By coincidence, the climax of Tangerine was filmed a few blocks from where the Golden Globes ceremony was taking place on the same night. In that sense, is the film showing another side of the glitzy city?

“We always see Los Angeles through the eyes of the industry,” Baker reckons, “and they try to sugar-coat that scene. They try to make it look more glamorous than it really is. And they whitewash it. People should know it’s a humungous city with so many pockets and subcultures and neighbourhoods and locales that are colourful, full of energy and full of life.”

However, Taylor doesn’t want to be pigeonholed. “I don’t want to just focus on trans roles,” she explains. “True enough, I am trans, but I’m far along in my transition that I look just like any other normal girl walking on the street. So I want to play a regular cisgender girl. Just give me regular roles, like everyone else.”

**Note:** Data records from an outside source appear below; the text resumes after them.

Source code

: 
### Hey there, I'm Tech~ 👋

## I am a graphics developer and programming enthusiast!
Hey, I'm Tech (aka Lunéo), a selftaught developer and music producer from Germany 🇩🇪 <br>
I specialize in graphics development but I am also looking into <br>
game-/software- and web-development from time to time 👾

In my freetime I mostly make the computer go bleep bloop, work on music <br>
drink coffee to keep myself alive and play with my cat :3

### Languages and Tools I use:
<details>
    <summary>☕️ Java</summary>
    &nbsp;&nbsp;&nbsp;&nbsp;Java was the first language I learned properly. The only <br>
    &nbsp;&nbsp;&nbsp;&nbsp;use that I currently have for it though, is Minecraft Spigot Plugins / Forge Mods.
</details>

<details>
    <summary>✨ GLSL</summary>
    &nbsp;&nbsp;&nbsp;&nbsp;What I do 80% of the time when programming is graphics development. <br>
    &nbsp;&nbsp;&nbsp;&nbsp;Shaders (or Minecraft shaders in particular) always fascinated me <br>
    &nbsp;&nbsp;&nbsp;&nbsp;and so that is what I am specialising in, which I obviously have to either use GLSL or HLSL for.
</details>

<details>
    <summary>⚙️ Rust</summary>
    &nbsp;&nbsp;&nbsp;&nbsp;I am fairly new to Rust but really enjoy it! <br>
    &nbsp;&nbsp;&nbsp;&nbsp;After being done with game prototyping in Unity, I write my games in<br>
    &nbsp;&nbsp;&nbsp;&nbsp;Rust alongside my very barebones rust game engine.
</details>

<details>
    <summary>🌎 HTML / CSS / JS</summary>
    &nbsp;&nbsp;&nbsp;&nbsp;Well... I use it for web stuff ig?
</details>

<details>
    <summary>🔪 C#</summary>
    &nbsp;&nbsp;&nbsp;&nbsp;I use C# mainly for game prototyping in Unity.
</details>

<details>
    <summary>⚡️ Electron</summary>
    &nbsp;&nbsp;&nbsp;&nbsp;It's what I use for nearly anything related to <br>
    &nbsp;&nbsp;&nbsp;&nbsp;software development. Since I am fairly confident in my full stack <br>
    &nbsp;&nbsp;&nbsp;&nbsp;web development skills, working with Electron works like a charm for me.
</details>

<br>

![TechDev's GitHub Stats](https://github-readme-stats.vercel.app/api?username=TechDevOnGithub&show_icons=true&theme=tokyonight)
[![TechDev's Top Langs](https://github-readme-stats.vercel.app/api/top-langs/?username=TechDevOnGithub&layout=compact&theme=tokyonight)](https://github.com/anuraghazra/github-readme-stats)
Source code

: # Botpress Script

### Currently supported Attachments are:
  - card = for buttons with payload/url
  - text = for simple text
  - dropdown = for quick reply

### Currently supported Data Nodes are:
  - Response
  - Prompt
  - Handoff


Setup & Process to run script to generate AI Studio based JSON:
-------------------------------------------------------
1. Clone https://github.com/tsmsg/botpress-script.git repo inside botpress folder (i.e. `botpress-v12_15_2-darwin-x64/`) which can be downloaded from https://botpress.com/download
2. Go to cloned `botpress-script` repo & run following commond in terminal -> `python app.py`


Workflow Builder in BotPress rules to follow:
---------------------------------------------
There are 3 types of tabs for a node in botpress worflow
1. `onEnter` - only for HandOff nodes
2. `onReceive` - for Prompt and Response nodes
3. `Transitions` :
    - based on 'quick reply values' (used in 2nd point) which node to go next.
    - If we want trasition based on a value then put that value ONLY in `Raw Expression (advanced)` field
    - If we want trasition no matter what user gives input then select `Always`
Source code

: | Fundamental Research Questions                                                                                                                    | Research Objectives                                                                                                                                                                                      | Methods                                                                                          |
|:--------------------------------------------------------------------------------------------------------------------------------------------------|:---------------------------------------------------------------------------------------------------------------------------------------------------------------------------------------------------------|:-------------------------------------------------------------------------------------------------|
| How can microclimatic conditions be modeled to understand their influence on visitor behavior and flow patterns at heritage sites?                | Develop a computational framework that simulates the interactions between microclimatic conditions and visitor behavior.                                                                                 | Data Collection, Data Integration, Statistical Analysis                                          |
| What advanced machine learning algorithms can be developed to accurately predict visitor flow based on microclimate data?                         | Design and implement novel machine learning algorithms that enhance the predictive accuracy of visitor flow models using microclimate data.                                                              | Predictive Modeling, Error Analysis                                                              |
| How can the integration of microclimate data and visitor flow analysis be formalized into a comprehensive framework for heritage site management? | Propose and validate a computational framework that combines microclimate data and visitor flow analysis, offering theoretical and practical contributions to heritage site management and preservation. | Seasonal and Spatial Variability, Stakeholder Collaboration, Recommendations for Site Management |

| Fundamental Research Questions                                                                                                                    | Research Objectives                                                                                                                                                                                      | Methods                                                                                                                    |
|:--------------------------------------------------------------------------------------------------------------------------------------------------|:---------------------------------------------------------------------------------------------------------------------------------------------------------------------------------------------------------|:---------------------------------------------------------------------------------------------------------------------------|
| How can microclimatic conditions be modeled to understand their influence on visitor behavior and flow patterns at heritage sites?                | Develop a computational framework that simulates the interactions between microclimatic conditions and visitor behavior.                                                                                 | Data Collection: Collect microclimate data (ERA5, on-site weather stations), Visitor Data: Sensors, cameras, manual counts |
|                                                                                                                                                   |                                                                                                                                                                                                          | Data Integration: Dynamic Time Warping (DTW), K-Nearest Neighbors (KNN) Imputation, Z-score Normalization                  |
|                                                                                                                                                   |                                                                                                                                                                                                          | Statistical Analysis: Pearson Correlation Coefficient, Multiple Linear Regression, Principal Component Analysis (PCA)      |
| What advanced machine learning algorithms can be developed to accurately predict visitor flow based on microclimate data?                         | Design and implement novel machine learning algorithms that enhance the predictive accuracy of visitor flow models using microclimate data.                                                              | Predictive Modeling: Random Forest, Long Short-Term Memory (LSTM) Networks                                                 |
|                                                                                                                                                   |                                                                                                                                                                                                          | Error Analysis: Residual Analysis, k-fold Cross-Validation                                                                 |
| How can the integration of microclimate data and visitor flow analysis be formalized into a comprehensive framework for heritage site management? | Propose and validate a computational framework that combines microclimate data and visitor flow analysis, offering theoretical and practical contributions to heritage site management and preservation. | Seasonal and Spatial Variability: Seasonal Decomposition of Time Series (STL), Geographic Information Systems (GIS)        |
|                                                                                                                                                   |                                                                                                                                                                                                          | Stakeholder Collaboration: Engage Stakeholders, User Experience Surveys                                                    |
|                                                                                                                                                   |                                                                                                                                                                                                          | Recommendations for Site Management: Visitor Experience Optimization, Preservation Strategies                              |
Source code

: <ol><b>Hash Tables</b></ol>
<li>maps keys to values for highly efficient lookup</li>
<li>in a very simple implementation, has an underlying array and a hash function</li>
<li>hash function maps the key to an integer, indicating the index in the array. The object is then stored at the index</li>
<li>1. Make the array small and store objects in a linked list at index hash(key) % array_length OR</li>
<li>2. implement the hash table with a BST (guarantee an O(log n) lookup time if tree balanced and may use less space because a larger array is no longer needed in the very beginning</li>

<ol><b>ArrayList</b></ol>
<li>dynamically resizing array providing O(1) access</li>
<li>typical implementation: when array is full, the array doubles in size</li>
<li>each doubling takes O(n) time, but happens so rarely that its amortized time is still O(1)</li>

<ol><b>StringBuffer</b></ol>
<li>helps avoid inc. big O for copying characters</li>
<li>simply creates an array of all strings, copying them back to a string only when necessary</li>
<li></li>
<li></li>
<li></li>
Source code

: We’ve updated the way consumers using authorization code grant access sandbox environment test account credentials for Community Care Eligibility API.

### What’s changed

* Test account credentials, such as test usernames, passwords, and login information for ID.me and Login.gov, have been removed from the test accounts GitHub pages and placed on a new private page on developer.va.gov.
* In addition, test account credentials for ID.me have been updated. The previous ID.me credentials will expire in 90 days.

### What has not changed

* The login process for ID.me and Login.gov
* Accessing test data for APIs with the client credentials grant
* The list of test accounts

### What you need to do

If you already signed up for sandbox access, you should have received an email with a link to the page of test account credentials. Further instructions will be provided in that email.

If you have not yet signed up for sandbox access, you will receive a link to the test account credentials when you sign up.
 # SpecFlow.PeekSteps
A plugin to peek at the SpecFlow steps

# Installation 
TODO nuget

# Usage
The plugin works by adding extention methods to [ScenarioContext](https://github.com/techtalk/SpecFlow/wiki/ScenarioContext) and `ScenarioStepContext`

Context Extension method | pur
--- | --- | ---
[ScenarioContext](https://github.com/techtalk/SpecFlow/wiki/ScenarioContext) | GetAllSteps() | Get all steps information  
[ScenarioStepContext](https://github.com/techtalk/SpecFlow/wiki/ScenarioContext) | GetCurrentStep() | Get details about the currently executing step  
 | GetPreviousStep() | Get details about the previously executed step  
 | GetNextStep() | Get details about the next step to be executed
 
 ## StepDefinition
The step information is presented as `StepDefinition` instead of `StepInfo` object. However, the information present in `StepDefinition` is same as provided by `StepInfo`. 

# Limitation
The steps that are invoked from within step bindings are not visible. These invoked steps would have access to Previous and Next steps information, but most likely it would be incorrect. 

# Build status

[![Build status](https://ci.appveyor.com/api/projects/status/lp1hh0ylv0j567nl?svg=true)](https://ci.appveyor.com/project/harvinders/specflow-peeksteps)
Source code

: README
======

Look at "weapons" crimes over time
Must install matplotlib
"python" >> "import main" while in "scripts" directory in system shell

Part of the film’s vibrancy comes from the soundtrack’s chaotic mixture of hyperactive dance tunes, and classical music. “It was about finding the vibe of each scene,” Baker says. ”My addiction to Vine introduced me to trap music, which was the backbone of the movie. I used Soundcloud to reach out to artists directly.” There’s also Harry Horlick’s orchestrated version of “Toyland” popping up throughout. “That was to remind the audience that, at the same time, this is a classic Christmas Eve story.”

True, but it’s also a classic Christmas Eve story with a laugh-out-loud vomit scene. “That was Josh Sussman from Glee,” Baker clarifies. “He was just like, ‘I’ll make it real.’ I show up to set on the day and he has five vodkas in him. I was really worried because he had to be babysat afterwards because he kept vomiting for hours after that scene.”

When Baker’s directorial style is described as a mixture of Curb Your Enthusiasm, Lars von Trier and the Dardennes, he laughs. “It’s actually very influenced by you guys here. British social realism, like Mike Leigh - the way he has scenes where everyone comes together at the end, like in Secrets and Lies and High Hopes.” Does that mean he ran workshops? “That’s how we broke some scenes. We’d sit them down in a room with chairs. I’d say, “We’re on a bus. This is after Mya performed. And… action!”

For all the film’s talking points, whether technical or serious, Tangerine is also a fun viewing experience taking a break from the norm. “How many more times can we see the upper middle-class 35-year-old white couple going through mundane problems?” Baker asks. “I don’t care about that stuff anymore.” Instead, the film offers authenticity, which in turn lifts its humour and emotional impact.

“I said it had to be brutally real and honest,” Taylor adds. “And it is.”